Гид «представляет» заинтересовавшего Вадима мужичка как «доморощенного б у д д и с т а из-под Воронежа»(2, 194) Журналист, также сопровождавший Вадима в обходе стройки, отвечает на эту характеристику
словами самого Вадима (в этом эпизоде гид и журналист являются его
«двойниками»): «И главное, ведь он [Вадим] абсолютно прав, прав насчёт
национального характера русских.<…> Ведь мы, пока не разуверились,
всегда искали с В о с т о к а с в е т , но по тогдашним дорогам тащится за верой в Индокитай никаких сапог не хватит, а Византия под боком, позавчера щит на ворота прибивали, вот она. Правда, христианская финикийщина
мужицкому уму была не ближе буддийской нирваны, да ведь в стихийном
устремлении души суть, а не в догмате. Русские во всю свою историю пренебрегали настоящим ради будущего и сквозь миражно проистекавшую
жизнь провидели нечто совсем иное, чудесное, не так ли?..<…> И в случае
чего всегда есть возможность укрыться в безграничных просторах внутри
себя, и пускай убивают то, что осталось снаружи: вот смысл русского
непротивленья. Словом, откуда пришли, из степей азиатских, туда и глядим, чтобы по вырубке ненавистных лесов снова, Бог даст, стать степняками. Мы потому и страшные в мире, что по нашим повадкам нам ничего
не жаль, себя в том числе, никаких руин не боязно, как завтрашней, желанной фазы на пороге всемирно обетованного освобождения от напрасности земной…»(2, 194) В этом монологе сосредоточено, по сути, представление Вадима о русском национальном характере, в котором важен не
«догмат», а «стихийное устремление души». И «стихийно» русский народ,
по мысли Вадима, ближе к Азии, Индокитаю, а не к «христианской финикийщине».
1
Корнев В.И. Буддизм — религия Востока. — М.: Знание, 1990. — С. 4.
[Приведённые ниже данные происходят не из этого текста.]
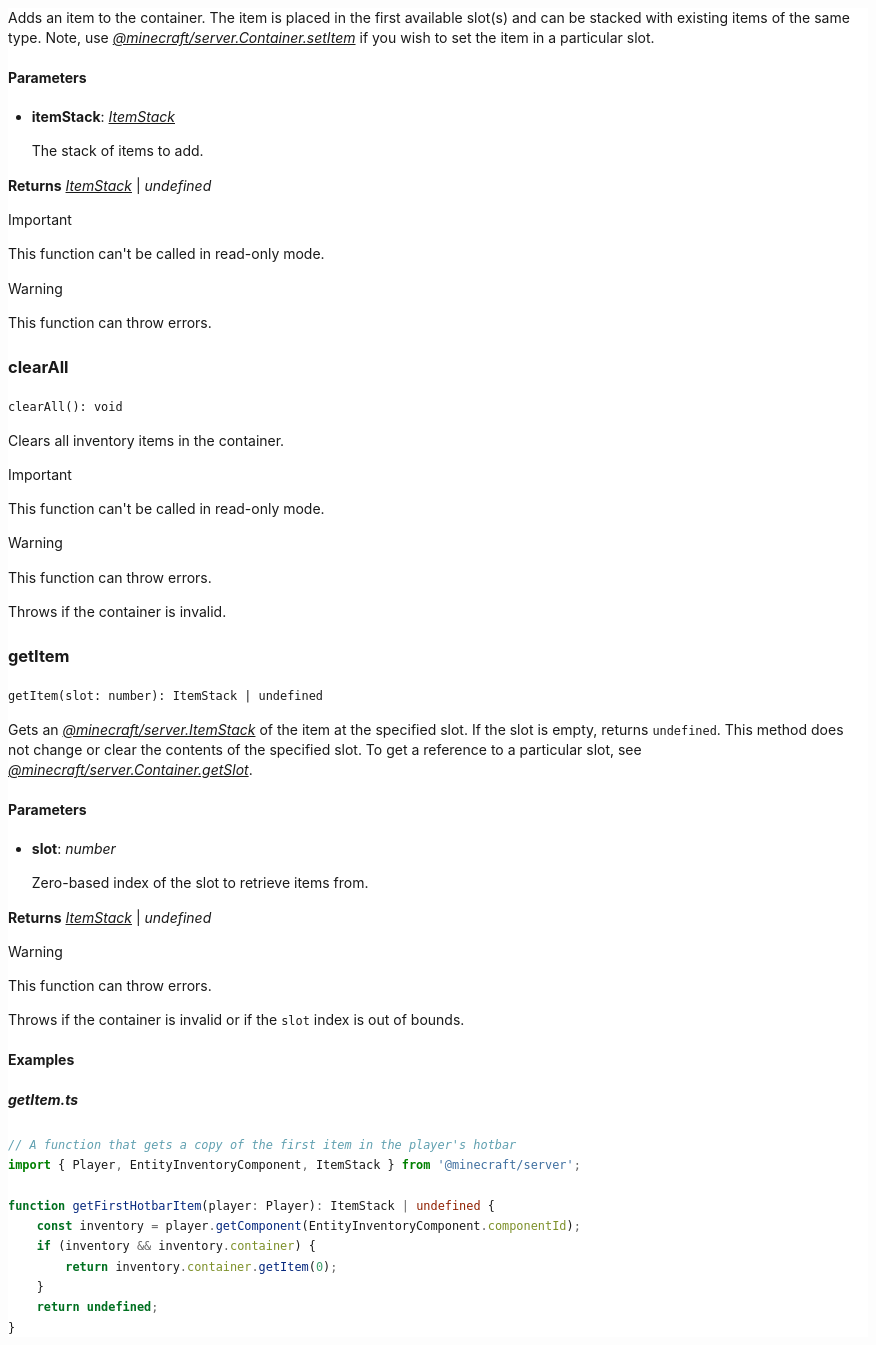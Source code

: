 Adds an item to the container. The item is placed in the first available slot(s) and can be stacked with existing items of the same type. Note, use [*@minecraft/server.Container.setItem*](../../minecraft/server/Container.md#setitem) if you wish to set the item in a particular slot.

#### **Parameters**
- **itemStack**: [*ItemStack*](ItemStack.md)
  
  The stack of items to add.

**Returns** [*ItemStack*](ItemStack.md) | *undefined*

> [!IMPORTANT]
> This function can't be called in read-only mode.

> [!WARNING]
> This function can throw errors.

### **clearAll**
`
clearAll(): void
`

Clears all inventory items in the container.

> [!IMPORTANT]
> This function can't be called in read-only mode.

> [!WARNING]
> This function can throw errors.
>
> Throws if the container is invalid.

### **getItem**
`
getItem(slot: number): ItemStack | undefined
`

Gets an [*@minecraft/server.ItemStack*](../../minecraft/server/ItemStack.md) of the item at the specified slot. If the slot is empty, returns `undefined`. This method does not change or clear the contents of the specified slot. To get a reference to a particular slot, see [*@minecraft/server.Container.getSlot*](../../minecraft/server/Container.md#getslot).

#### **Parameters**
- **slot**: *number*
  
  Zero-based index of the slot to retrieve items from.

**Returns** [*ItemStack*](ItemStack.md) | *undefined*

> [!WARNING]
> This function can throw errors.
>
> Throws if the container is invalid or if the `slot` index is out of bounds.

#### Examples
##### ***getItem.ts***
```typescript
// A function that gets a copy of the first item in the player's hotbar
import { Player, EntityInventoryComponent, ItemStack } from '@minecraft/server';

function getFirstHotbarItem(player: Player): ItemStack | undefined {
    const inventory = player.getComponent(EntityInventoryComponent.componentId);
    if (inventory && inventory.container) {
        return inventory.container.getItem(0);
    }
    return undefined;
}
```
Представляется интересной и сама ситуация, в которой происходит
этот разговор. Для Вадима это взгляд в будущее во всех смыслах: вопервых, это своеобразное предсказание его дальнейшей судьбы (он тоже
вскоре станет, как и тот «пленительный» для него мужичок, заключённым«лагерником»); во-вторых, это и видение возможного Вадимова будущего,
которое тем не менее никогда не станет явью («Гаутаме»-Вадиму не суждено стать «Буддой»).
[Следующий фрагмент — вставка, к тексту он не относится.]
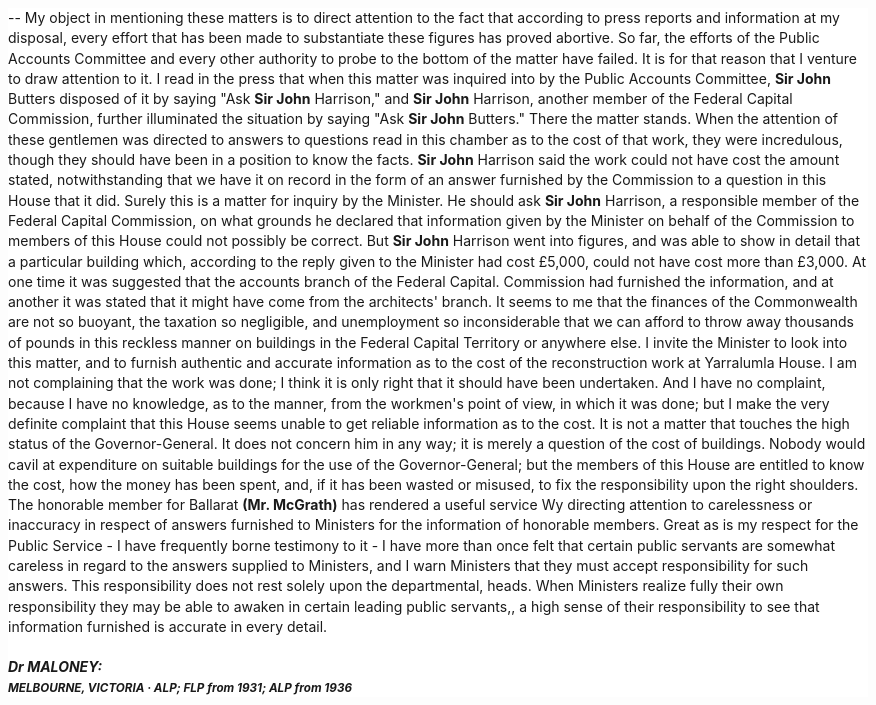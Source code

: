 -- My object in mentioning these matters is to direct attention to the fact that according to press reports and information at my disposal, every effort that has been made to substantiate these figures has proved abortive. So far, the efforts of the Public Accounts Committee and every other authority to probe to the bottom of the matter have failed. It is for that reason that I venture to draw attention to it. I read in the press that when this matter was inquired into by the Public Accounts Committee,  **Sir John**  Butters disposed of it by saying "Ask  **Sir John**  Harrison," and  **Sir John**  Harrison, another member of the Federal Capital Commission, further illuminated the situation by saying "Ask  **Sir John**  Butters." There the matter stands. When the attention of these gentlemen was directed to answers to questions read in this chamber as to the cost of that work, they were incredulous, though they should have been in a position to know the facts.  **Sir John**  Harrison said the work could not have cost the amount stated, notwithstanding that we have it on record in the form of an answer furnished by the Commission to a question in this House that it did. Surely this is a matter for inquiry by the Minister. He should ask  **Sir John**  Harrison, a responsible member of the Federal Capital Commission, on what grounds he declared that information given by the Minister on behalf of the Commission to members of this House could not possibly be correct. But  **Sir John**  Harrison went into figures, and was able to show in detail that a particular building which, according to the reply given to the Minister had cost £5,000, could not have cost more than £3,000. At one time it was suggested that the accounts branch of the Federal Capital. Commission had furnished the information, and at another it was stated that it might have come from the architects' branch. It seems to me that the finances of the Commonwealth are not so buoyant, the taxation so negligible, and unemployment so inconsiderable that we can afford to throw away thousands of pounds in this reckless manner on buildings in the Federal Capital Territory or anywhere else. I invite the Minister to look into this matter, and to furnish authentic and accurate information as to the cost of the reconstruction work at Yarralumla House. I am not complaining that the work was done; I think it is only right that it should have been undertaken. And I have no complaint, because I have no knowledge, as to the manner, from the workmen's point of view, in which it was done; but I make the very definite complaint that this House seems unable to get reliable information as to the cost. It is not a matter that touches the high status of the Governor-General. It does not concern him in any way; it is merely a question of the cost of buildings. Nobody would cavil at expenditure on suitable buildings for the use of the Governor-General; but the members of this House are entitled to know the cost, how the money has been spent, and, if it has been wasted or misused, to fix the responsibility upon the right shoulders. The honorable member for Ballarat  **(Mr. McGrath)**  has rendered a useful service Wy directing attention to carelessness or inaccuracy in respect of answers furnished to Ministers for the information of honorable members. Great as is my respect for the Public Service - I have frequently borne testimony to it - I have more than once felt that certain public servants are somewhat careless in regard to the answers supplied to Ministers, and I warn Ministers that they must accept responsibility for such answers. This responsibility does not rest solely upon the departmental, heads. When Ministers realize fully their own responsibility they may be able to awaken in certain leading public servants,, a high sense of their responsibility to see that information furnished is accurate in every detail. 

##### Dr MALONEY:<br><small class="text-muted">MELBOURNE, VICTORIA &middot; ALP; FLP from 1931; ALP from 1936</small>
«Индийский» пласт в «Пирамиде» находит также выражение в таких
определениях, как «тысячерукость» и «тысячеликость». Так, например,
Дюрсо, склоняя Дымкова к сотрудничеству, «походил на тысячерукое индийское божество»(1, 205). О. Матвей видит сон, предрекающий скорый
приход «тысячеликого Антихриста»(1, 410) «Тысячерукость» и «тысячеликость» могут быть связаны сразу с несколькими персонажами индийских мифов. Так, «многоликость» Антихриста, возможно, отсылает к десятиголовому царю ракшасов (демонов) Раване, одному из главных действующих лиц эпоса «Рамаяна». Но, скорее всего, эти два определения являются указателями вообще на «индийский» колорит того или иного образа, поскольку они часто становятся традиционными элементами в изображении многих бодхисатв. Например, одно из изображений Авалокитешвары, одного из главных бодхисатв в буддийской мифологии махаяны и
ваджраяны, который олицетворяет сострадание, имеет одиннадцать ликов
и тысячу рук (Экадашамукха Авалокитешвара).
Итак, в целом «индийский» пласт в «Пирамиде» предстаёт не как
противостоящая христианству религия (буддизм или индуизм) со своим
набором догматов, а, скорее, как один из типов мировидения, ещё более
древний и фундаментальный, чем христианский. «Индийское» и «христианское» здесь не противостоят друг другу, а накладываются друг на друга,
что усиливает глобальность самой концепции леоновского романа.